I don't see anything there about pedigrees or OFA testing, just a bunch of pictures of their dogs. They don't seem to do anything with them either, it looks like they're just breeding pets to make more pets. Not someone I'd have any interest in buying from.

German Shepherds Breeders California German Shepherd Puppies forSale Los Angeles: Wustenberger-Land CA

I've at least heard of them, they're West German showline. There are pedigrees showing for their dogs, and they have IPO titles and OFA ratings listed too. No personal knowledge of them, but I'm not seeing any red flags either.


----------



## trcy (Mar 1, 2013)

Cassidy's Mom said:


> German Shepherds Breeders California German Shepherd Puppies forSale Los Angeles: Wustenberger-Land CA
> 
> I've at least heard of them, they're West German showline. There are pedigrees showing for their dogs, and they have IPO titles and OFA ratings listed too. No personal knowledge of them, but I'm not seeing any red flags either.

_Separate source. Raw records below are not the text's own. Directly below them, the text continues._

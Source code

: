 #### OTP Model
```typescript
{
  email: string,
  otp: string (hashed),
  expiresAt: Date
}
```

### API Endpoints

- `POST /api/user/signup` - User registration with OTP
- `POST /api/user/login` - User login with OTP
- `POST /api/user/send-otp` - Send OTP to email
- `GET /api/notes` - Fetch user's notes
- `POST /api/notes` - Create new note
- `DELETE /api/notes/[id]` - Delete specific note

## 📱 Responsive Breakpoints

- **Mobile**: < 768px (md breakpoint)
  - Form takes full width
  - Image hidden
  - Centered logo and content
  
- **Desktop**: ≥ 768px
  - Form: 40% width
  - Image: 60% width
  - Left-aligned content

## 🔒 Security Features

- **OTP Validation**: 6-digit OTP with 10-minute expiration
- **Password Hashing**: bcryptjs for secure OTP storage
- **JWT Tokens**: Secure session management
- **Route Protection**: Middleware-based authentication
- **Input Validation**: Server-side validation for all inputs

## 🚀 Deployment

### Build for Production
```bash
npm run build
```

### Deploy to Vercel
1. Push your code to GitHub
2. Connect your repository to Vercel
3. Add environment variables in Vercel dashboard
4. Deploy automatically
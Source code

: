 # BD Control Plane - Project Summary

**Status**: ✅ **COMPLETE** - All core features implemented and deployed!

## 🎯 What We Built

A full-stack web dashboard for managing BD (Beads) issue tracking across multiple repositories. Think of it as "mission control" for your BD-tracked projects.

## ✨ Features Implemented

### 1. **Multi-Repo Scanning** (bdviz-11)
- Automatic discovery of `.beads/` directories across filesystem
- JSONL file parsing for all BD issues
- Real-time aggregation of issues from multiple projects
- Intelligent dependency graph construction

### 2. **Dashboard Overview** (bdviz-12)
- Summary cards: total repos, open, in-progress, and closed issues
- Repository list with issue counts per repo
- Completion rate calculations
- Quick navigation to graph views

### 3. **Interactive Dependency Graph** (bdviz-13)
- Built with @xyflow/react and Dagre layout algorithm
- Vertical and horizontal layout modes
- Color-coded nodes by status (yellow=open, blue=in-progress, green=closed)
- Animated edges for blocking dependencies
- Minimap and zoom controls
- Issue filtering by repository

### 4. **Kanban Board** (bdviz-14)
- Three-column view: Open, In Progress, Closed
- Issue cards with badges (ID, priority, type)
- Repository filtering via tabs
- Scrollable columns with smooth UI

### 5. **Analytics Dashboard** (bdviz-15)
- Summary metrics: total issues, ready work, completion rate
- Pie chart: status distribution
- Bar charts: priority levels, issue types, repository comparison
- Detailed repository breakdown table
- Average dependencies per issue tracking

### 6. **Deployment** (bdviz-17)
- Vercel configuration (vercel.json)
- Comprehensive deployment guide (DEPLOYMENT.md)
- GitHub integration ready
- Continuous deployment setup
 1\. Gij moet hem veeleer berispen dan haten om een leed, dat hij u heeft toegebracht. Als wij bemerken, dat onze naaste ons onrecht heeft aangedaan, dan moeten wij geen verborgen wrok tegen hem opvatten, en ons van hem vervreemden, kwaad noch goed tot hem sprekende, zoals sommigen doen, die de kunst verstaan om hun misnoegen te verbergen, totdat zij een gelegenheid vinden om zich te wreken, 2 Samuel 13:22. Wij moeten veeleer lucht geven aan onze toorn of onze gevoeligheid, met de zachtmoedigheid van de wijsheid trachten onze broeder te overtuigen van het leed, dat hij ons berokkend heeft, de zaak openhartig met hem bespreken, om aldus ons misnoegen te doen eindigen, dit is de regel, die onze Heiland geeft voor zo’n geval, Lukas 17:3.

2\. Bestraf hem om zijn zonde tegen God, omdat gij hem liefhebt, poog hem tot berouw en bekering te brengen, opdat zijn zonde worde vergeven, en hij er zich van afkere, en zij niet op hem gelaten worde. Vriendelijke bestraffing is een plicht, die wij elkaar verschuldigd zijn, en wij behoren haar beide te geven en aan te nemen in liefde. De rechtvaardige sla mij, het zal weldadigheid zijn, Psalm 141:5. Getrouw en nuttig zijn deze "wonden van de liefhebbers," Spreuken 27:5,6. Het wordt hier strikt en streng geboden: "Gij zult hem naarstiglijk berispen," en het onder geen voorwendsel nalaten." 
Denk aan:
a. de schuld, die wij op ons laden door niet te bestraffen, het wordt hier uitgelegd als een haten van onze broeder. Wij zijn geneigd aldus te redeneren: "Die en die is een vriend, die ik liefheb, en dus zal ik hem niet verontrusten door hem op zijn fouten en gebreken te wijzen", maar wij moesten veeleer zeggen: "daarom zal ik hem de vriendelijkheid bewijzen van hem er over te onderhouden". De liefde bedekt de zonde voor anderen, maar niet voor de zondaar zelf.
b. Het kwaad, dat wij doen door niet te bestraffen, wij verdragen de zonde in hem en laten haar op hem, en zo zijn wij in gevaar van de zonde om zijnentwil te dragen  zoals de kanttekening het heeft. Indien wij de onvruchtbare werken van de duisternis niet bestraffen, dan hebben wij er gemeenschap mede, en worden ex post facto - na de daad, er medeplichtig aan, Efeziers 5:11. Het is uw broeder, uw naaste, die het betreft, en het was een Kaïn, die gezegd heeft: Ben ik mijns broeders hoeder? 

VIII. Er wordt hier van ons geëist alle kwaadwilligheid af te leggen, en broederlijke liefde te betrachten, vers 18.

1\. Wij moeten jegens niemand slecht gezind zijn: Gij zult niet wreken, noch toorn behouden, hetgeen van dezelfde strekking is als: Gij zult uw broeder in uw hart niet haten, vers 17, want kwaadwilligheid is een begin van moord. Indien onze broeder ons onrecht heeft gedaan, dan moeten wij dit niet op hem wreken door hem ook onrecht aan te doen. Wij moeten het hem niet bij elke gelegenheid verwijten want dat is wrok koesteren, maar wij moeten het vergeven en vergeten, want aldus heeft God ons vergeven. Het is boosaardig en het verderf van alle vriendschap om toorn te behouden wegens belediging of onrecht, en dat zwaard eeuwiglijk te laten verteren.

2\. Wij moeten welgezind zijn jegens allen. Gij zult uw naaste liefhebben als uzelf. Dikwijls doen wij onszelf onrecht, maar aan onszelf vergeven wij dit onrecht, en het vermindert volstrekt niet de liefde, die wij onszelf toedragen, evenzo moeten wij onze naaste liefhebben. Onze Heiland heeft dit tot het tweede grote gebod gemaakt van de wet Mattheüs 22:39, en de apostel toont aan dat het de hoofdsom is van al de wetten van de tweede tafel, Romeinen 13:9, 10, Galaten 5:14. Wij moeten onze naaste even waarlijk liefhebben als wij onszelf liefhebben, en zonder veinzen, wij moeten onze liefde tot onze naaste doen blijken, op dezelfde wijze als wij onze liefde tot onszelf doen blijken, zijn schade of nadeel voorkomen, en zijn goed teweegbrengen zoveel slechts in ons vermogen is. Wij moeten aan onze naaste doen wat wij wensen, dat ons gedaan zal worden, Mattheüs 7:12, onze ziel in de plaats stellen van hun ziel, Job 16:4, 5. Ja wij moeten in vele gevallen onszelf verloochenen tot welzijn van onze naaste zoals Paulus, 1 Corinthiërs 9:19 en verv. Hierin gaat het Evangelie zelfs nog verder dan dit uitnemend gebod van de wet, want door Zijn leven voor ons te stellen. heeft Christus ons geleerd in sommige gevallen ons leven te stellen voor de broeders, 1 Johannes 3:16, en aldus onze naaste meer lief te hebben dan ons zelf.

I got my puppy from them. They are both really nice. You can tell they love what they do and are very knowledgeable. Every question I've asked since bringing my puppy home they have called back or emailed me back.

I have no complaints. The puppy is great. I got him when he was three months old. The father was still there and we met him. The mother was out competing. 

Here's my puppy at 4 months. He's usually damp in his pictures. We have a pool and he loves to swim. 


















His parents are the first pair on this page:


----------



## Cassidy's Mom (Mar 30, 2003)

That is a gorgeous puppy!


----------



## colleena (Oct 12, 2013)

Why do you not recommend Nadelhaus?


----------



## Cassidy's Mom (Mar 30, 2003)

colleena said:


> Why do you not recommend Nadelhaus?


Sending you a PM!


----------



## Freestep (May 1, 2011)

Nadelhaus is located in my hometown, and I see several of her dogs in for grooming. All seem to have decent temperament for pets, although one of them (oddly, the only male of hers I've seen) is a bit of a crybaby. I think she overcharges for pet dogs, but it's what the market will bear, apparently.

Most of the breeders I know in NorCal are breeders of working line dogs, which tend to have higher drive and energy, but they can still make fantastic pets for active, dog-savvy families. What kinds of activities would your dog be involved in?


----------